Las Tunas.- "Le pasó a una amiguita mía, no fue a mí... Estaba con un muchacho de noveno. Se llevaban bien, y la familia de ella ya lo sabía. Una tarde a la hora de la salida, él se la encontró hablando con otro en la esquina, uno de octavo que le estaba bajando muela, pero la chica le había dicho que no. En fin, el novio le dio una galleta en la cara frente a todo el mundo, sonó durísimo, qué papelón...

"No, no se pelearon. En realidad, la culpa fue de mi amiguita. ¿Quién la mandó a estar oyéndole la talla al otro si ni siquiera le gustaba? El novio hizo eso porque no es ningún bobo, además estaba enamorado de ella, de otra forma no le hubiese importado y la hubiera botao y ya".

"Con Yeni fue un escándalo. Ella salió a los carnavales con un shorcito corto, de esos desflecados abajo. Estábamos en un grupito bailando y el jevito llegó, puso tremenda cara y le ripió un pedazo del short. Tuvo que irse a cambiar y de paso decirle mentiras a la mamá...

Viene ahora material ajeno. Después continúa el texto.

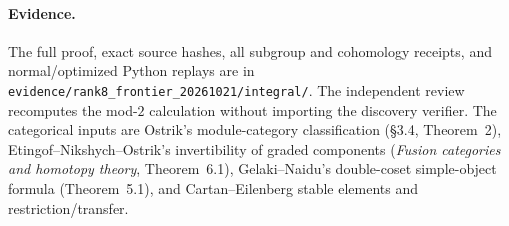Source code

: \paragraph{Evidence.}
The full proof, exact source hashes, all subgroup and cohomology
receipts, and normal/optimized Python replays are in
\texttt{evidence/rank8\_frontier\_20261021/integral/}.
The independent review recomputes the mod-$2$ calculation without
importing the discovery verifier. The categorical inputs are Ostrik's
module-category classification (\S3.4, Theorem~2),
Etingof--Nikshych--Ostrik's invertibility of graded components
(\emph{Fusion categories and homotopy theory}, Theorem~6.1),
Gelaki--Naidu's double-coset simple-object formula (Theorem~5.1),
and Cartan--Eilenberg stable elements and restriction/transfer.
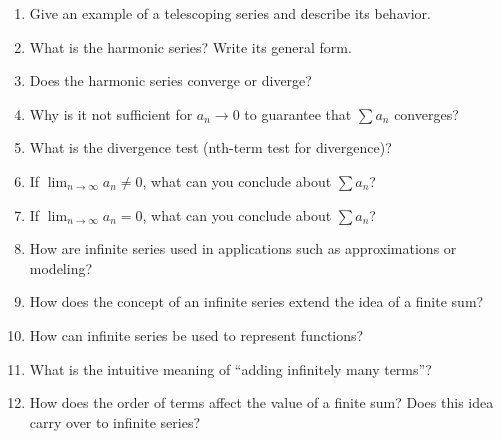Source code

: \begin{enumerate}
  \item Give an example of a telescoping series and describe its behavior.
  \item What is the harmonic series? Write its general form.
  \item Does the harmonic series converge or diverge?
  \item Why is it not sufficient for \(a_{n} \to 0\) to guarantee that \(\sum a_{n}\) converges?
  \item What is the divergence test (nth-term test for divergence)?
  \item If \(\lim_{n \to \infty}a_{n} \neq 0\), what can you conclude about \(\sum a_{n}\)?
  \item If \(\lim_{n \to \infty}a_{n} = 0\), what can you conclude about \(\sum a_{n}\)?
  \item How are infinite series used in applications such as approximations or modeling?
  \item How does the concept of an infinite series extend the idea of a finite sum?
  \item How can infinite series be used to represent functions?
  \item What is the intuitive meaning of “adding infinitely many terms”?
  \item How does the order of terms affect the value of a finite sum? Does this idea carry over to infinite series?
\end{enumerate}
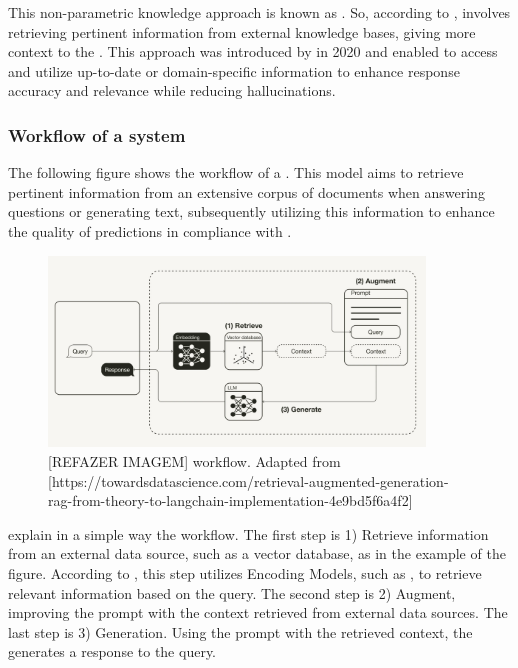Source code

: This non-parametric knowledge approach is known as {\rag}. So, according to \citet{gao_retrieval-augmented_2023}, {\rag} involves retrieving pertinent information from external knowledge bases, giving more context to the {\llm}. This approach was introduced by \citet{lewis_retrieval-augmented_2020} in 2020 and enabled {\llm} to access and utilize up-to-date or domain-specific information to enhance response accuracy and relevance while reducing hallucinations.


\subsubsection{Workflow of a {\rag} system}

The following figure shows the workflow of a {\rag}. This model aims to retrieve pertinent information from an extensive corpus of documents when answering questions or generating text, subsequently utilizing this information to enhance the quality of predictions in compliance with \citet{lewis_retrieval-augmented_2020}.

\begin{figure}[ht]
    \includegraphics[width=10cm]{figs/chapter2/rag_workflow.png}
    \centering
    \caption{[REFAZER IMAGEM] {\rag} workflow. Adapted from [https://towardsdatascience.com/retrieval-augmented-generation-rag-from-theory-to-langchain-implementation-4e9bd5f6a4f2]}
\end{figure}

\citet{gao_retrieval-augmented_2023} explain in a simple way the workflow. The first step is 1) Retrieve information from an external data source, such as a vector database, as in the example of the figure. According to \citet{gao_retrieval-augmented_2023}, this step utilizes Encoding Models, such as {\bm}, to retrieve relevant information based on the query. The second step is 2) Augment, improving the {\llm} prompt with the context retrieved from external data sources. The last step is 3) Generation. Using the prompt with the retrieved context, the {\llm} generates a response to the query.


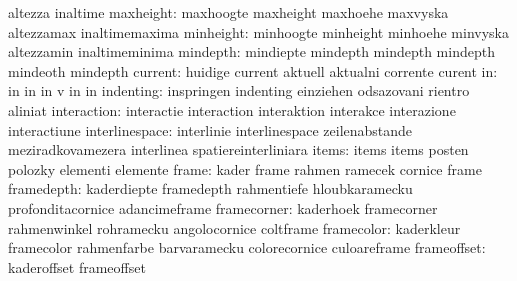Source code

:                            altezza                   inaltime
                maxheight: maxhoogte                 maxheight
                           maxhoehe                  maxvyska
                           altezzamax                inaltimemaxima
                minheight: minhoogte                 minheight
                           minhoehe                  minvyska
                           altezzamin                inaltimeminima
                 mindepth: mindiepte                 mindepth
                           mindepth                  mindepth
                           mindeoth                  mindepth %
                  current: huidige                   current
                           aktuell                   aktualni
                           corrente                  curent
                       in: in                        in
                           in                        v
                           in                        in
                indenting: inspringen                indenting
                           einziehen                 odsazovani
                           rientro                   aliniat
              interaction: interactie                interaction
                           interaktion               interakce
                           interazione               interactiune
           interlinespace: interlinie                interlinespace
                           zeilenabstande            meziradkovamezera
                           interlinea                spatiereinterliniara
                    items: items                     items
                           posten                    polozky
                           elementi                  elemente
                    frame: kader                     frame
                           rahmen                    ramecek
                           cornice                   frame
               framedepth: kaderdiepte               framedepth
                           rahmentiefe               hloubkaramecku
                           profonditacornice         adancimeframe
              framecorner: kaderhoek                 framecorner
                           rahmenwinkel              rohramecku
                           angolocornice             coltframe
               framecolor: kaderkleur                framecolor
                           rahmenfarbe               barvaramecku
                           colorecornice             culoareframe
              frameoffset: kaderoffset               frameoffset
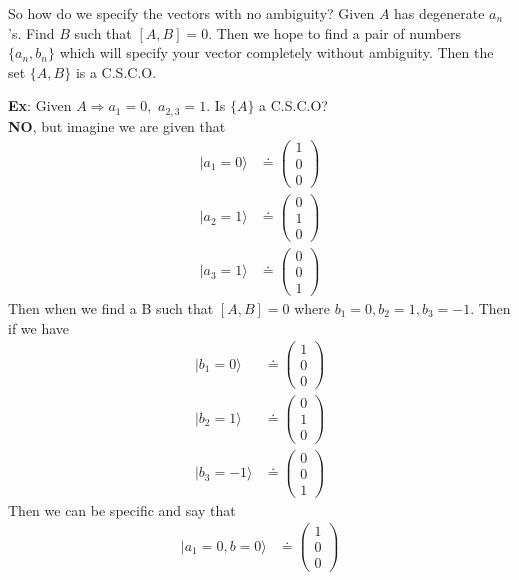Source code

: \documentclass[a4paper, 11pt]{article}
\newcommand{\ket}[1]{|#1\rangle}
\newenvironment{solution}{%
	\begin{list}{}{%
			\setlength{\topsep}{0pt}%
			\setlength{\leftmargin}{1.5cm}%
			\setlength{\rightmargin}{1.5cm}%
			\setlength{\listparindent}{\parindent}%
			\setlength{\itemindent}{\parindent}%
			\setlength{\parsep}{\parskip}%
		}%
		\item[]}{\end{list}}
\begin{document}
	\noindent So how do we specify the vectors with no ambiguity? Given $A$ has degenerate $a_n$'s. Find $B$ such that $[A,B]=0$. Then we hope to find a pair of numbers $\{a_n, b_n\}$ which will specify your vector completely without ambiguity. Then the set $\{A, B\}$ is a C.S.C.O. 
		\begin{solution}
			\noindent\textbf{Ex}: Given $A \Rightarrow a_1 = 0,$ $a_{2,3} = 1$. Is $\{A\}$ a C.S.C.O? \\
			
			\noindent \textbf{NO}, but imagine we are given that 
				\begin{align*}
					\ket{a_1=0} &\doteq \begin{pmatrix}1 \\ 0 \\ 0 \end{pmatrix} \\
					\ket{a_2=1} &\doteq \begin{pmatrix}0 \\ 1 \\ 0 \end{pmatrix}\\
					\ket{a_3=1} &\doteq \begin{pmatrix}0 \\ 0 \\ 1 \end{pmatrix}
				\end{align*}
			Then when we find a B such that $[A,B]=0$ where $b_1 = 0, b_2=1, b_3=-1$. Then if we have 
				\begin{align*}
					\ket{b_1=0} &\doteq \begin{pmatrix}1 \\ 0 \\ 0 \end{pmatrix} \\
					\ket{b_2=1} &\doteq \begin{pmatrix}0 \\ 1 \\ 0 \end{pmatrix}\\
					\ket{b_3=-1} &\doteq \begin{pmatrix}0 \\ 0 \\ 1 \end{pmatrix}
				\end{align*}
			Then we can be specific and say that 
				\begin{align*}
				\ket{a_1=0, b=0} &\doteq \begin{pmatrix}1 \\ 0 \\ 0 \end{pmatrix} \\

\end{align*}
\end{solution}
\end{document}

"Bueno, esa es de mi barrio, no estudia en esta secundaria. Resulta que tiene un novio de veintipico. Él le regala una pila de cosas y la busca a la escuela en bicicleta. Para el aniversario la llevó a que se hiciera un tatuaje con su nombre ahí debajo del ombligo (se toca la pelvis), donde no se ve.

"Yo le conté eso a mi mamá y por poco le da un ataque. Me dijo que era una locura porque ella era muy joven y después se iba a arrepentir de traer el nombre de un tipo en ese lugar tan íntimo, que si yo lo hacía me mataba...".

Entre el grupito de ojos ávidos y pelos muy largos sobran las anécdotas. Las escuchamos con cuidado, nos reímos a veces de sus ocurrencias. Alisan sus uniformes amarillos, se inundan de brillo labial y caminan como si el mundo fuera su casa; pero necesitan, a gritos, alguien que las oriente en ese difícil camino de hacerse mujeres.

PARA MARCAR EL CAMINO

Las buenas nuevas son ciertas, por vez primera Las Tunas es sede de la Jornada Nacional por la No violencia hacia la mujer, que esta ocasión dirige las acciones, especialmente, a los más jóvenes. El objetivo es sencillo: desaprender el maltrato y romper el mito del sexo débil desde los albores de la vida.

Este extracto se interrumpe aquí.